Child marriage affects both girls and boys and deprives children of their childhood. However, girls are affected disproportionately. Not only are they far more likely than boys to be married early, but the practice also has more dire consequences for girls than for boys. Often these girls are married to older men. A sexual relationship between the spouses that is inevitable after the marriage affects the health of young girls, particularly their reproductive health as their bodies are not physically mature to accept the burden of child-bearing. Further, they often do not have information about sex and childbirth.

Once married they are responsible for carrying out domestic chores of which they have little knowledge. Often they suffer from domestic violence and sexual abuse. Due to their young age, they are incapable of negotiating with their life partners on all counts including sex. They are likely to become widows at a younger age. Further, as a result of child marriages, girls are deprived of their educational opportunities. Lack of education takes away their future opportunities of gainful employment as well as of personality development and, therefore, the happiness of life. Thus, child marriage makes them slaves. In spite of having such severe long-term consequences on the life of young girls, the practice of child marriage is still justified in the name of culture, religion, and morality.

Millions of girls are married off at an early age not only without their consent but also even against their wishes. There is not enough awareness about the adverse impact of child marriage on the lives of young girls. The issue of child marriage is seldom examined from the human rights perspective. Social scientists have by and large addressed this issue from the demographic, population, and health perspectives. It is difficult for the providers of health care to deal with the socially contentious issue of child marriage, as they have not been trained to handle the problem. Legal professionals have not paid enough attention to the issue. Against this background, the problem of child marriage in India is analysed here from the human rights perspective and by adopting a feminist method.

Critical analysis of any social problem from a human rights perspective is a challenge, particularly in the developing countries and that too when it is connected to women’s human rights. Arguments against the universal application of human rights, particularly women’s human rights, are raised in the name of religion, culture, social values, and morality. The basis of such arguments lies in the patriarchal social structure and many times it takes the form of paternalistic control over women with an emphasis on the need to provide protection to women.

The Term ‘Child Marriage’

Child marriage

The term ‘child marriage’—that is marriage below the age of eighteen years—is used here for a number of reasons, the first being to emphasize the paradox in the prevalent practice of marrying young girls. Second, in India legislators, social workers, and law professionals refer to the practice by the term ‘child marriage’. Third, a girl below the age of eighteen years is treated as a ‘child’ for the purpose of marriage according to CMRA. The Indian Majority Act, 1875, also defines the age of majority as eighteen years for the purpose of civil matters. Even the Constitution of India gives the right to vote to a person who is eighteen years of age. So is the case while entering into a valid contract under the Indian Contract Act, 1872. Therefore, in the Indian context ‘child marriage’ is the proper term. Even the United Nations’ Convention on the Right of the Child defines ‘child’ as a person below the age of eighteen years.

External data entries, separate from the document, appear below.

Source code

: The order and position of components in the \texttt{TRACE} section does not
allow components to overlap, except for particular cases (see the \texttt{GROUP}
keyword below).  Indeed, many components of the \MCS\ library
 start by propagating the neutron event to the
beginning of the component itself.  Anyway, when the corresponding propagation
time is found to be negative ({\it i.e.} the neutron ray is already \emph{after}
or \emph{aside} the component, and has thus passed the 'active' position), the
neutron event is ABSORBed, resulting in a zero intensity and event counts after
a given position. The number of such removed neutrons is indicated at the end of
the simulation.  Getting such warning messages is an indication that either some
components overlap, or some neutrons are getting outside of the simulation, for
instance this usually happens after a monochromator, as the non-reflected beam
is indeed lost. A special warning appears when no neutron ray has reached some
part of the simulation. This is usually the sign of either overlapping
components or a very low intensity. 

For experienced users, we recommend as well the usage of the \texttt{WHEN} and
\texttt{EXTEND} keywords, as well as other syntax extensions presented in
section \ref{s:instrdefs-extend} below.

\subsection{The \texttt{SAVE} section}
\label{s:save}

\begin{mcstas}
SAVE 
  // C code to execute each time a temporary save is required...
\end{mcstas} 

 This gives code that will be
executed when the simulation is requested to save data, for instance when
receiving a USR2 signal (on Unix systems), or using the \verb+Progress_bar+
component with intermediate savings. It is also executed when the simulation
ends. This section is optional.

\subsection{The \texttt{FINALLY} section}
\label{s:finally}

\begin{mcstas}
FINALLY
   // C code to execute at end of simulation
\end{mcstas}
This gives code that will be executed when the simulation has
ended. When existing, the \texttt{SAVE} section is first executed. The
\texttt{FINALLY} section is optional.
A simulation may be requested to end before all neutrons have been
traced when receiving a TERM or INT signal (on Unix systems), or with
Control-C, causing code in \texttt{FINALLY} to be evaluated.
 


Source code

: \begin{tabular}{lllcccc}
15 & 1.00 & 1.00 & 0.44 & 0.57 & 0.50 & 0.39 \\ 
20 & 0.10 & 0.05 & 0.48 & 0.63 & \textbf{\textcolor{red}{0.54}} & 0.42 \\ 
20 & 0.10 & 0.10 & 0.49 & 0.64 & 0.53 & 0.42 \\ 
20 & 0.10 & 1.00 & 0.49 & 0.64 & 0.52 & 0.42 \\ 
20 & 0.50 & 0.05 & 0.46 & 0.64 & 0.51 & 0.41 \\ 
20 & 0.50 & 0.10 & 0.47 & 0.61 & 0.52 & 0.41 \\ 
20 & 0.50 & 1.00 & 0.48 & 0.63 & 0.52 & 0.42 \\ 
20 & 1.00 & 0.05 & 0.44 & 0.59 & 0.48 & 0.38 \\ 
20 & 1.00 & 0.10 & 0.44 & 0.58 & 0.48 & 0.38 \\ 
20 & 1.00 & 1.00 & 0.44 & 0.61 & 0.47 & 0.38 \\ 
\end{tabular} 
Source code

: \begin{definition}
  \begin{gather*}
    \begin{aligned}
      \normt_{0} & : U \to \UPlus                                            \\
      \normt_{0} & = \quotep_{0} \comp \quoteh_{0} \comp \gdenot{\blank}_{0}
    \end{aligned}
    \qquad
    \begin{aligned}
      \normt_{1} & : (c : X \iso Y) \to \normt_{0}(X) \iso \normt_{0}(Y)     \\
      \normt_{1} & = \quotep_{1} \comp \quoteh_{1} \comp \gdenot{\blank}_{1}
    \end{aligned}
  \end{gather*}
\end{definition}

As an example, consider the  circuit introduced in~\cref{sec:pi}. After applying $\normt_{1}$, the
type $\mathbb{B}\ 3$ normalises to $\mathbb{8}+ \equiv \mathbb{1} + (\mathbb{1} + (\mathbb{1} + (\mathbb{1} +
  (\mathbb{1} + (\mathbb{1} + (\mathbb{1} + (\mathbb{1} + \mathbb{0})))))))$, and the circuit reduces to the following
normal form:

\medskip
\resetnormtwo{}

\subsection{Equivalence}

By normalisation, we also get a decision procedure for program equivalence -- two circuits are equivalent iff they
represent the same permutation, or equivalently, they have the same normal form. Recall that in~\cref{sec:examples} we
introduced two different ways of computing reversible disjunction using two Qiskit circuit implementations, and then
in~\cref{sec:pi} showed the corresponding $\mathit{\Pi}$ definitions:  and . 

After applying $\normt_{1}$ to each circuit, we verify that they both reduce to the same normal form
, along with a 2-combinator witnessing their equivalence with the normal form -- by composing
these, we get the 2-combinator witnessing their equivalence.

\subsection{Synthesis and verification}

Other terms used by the international community for child marriage are ‘early marriage’ or ‘forced marriage’. These terms have limitations. The term ‘early could be very subjective. Early in comparison to what and for whom are the basic questions that could have different answers in different contexts. Early marriage is also being defined as the marriage of a girl before or during adolescence. However, in developing countries like India, rarely is there a stage of carefree adolescence in the life of girls. They are forced to step from childhood into womanhood directly.

All child marriages are forced marriages. But all forced marriages are not necessarily child marriages. The force implies that there is a use of power against the wish of an individual and it is against the person’s free consent. In the case of child marriage, there is no question of consent as the girl child is incapable of giving a valid legal consent due to her incomplete physical and mental growth. And even if she is able to express her wish, she is either not allowed to express it or is forced to act against her wishes. On the other hand, even adults could be forced to enter into a marriage in a country like India where marriages are ‘arranged’ by parents as a norm.

Focus on the Girl Child

Child marriage violates many of the basic rights of children. It involves both girls and boys, but because of the low status of girls, they are usually married off at a much younger age than boys in many countries and too much older men.18 Child marriage has profound physical, psychological, intellectual, and emotional consequences, particularly on girl children, as it cuts off their educational opportunities and chances for personal development.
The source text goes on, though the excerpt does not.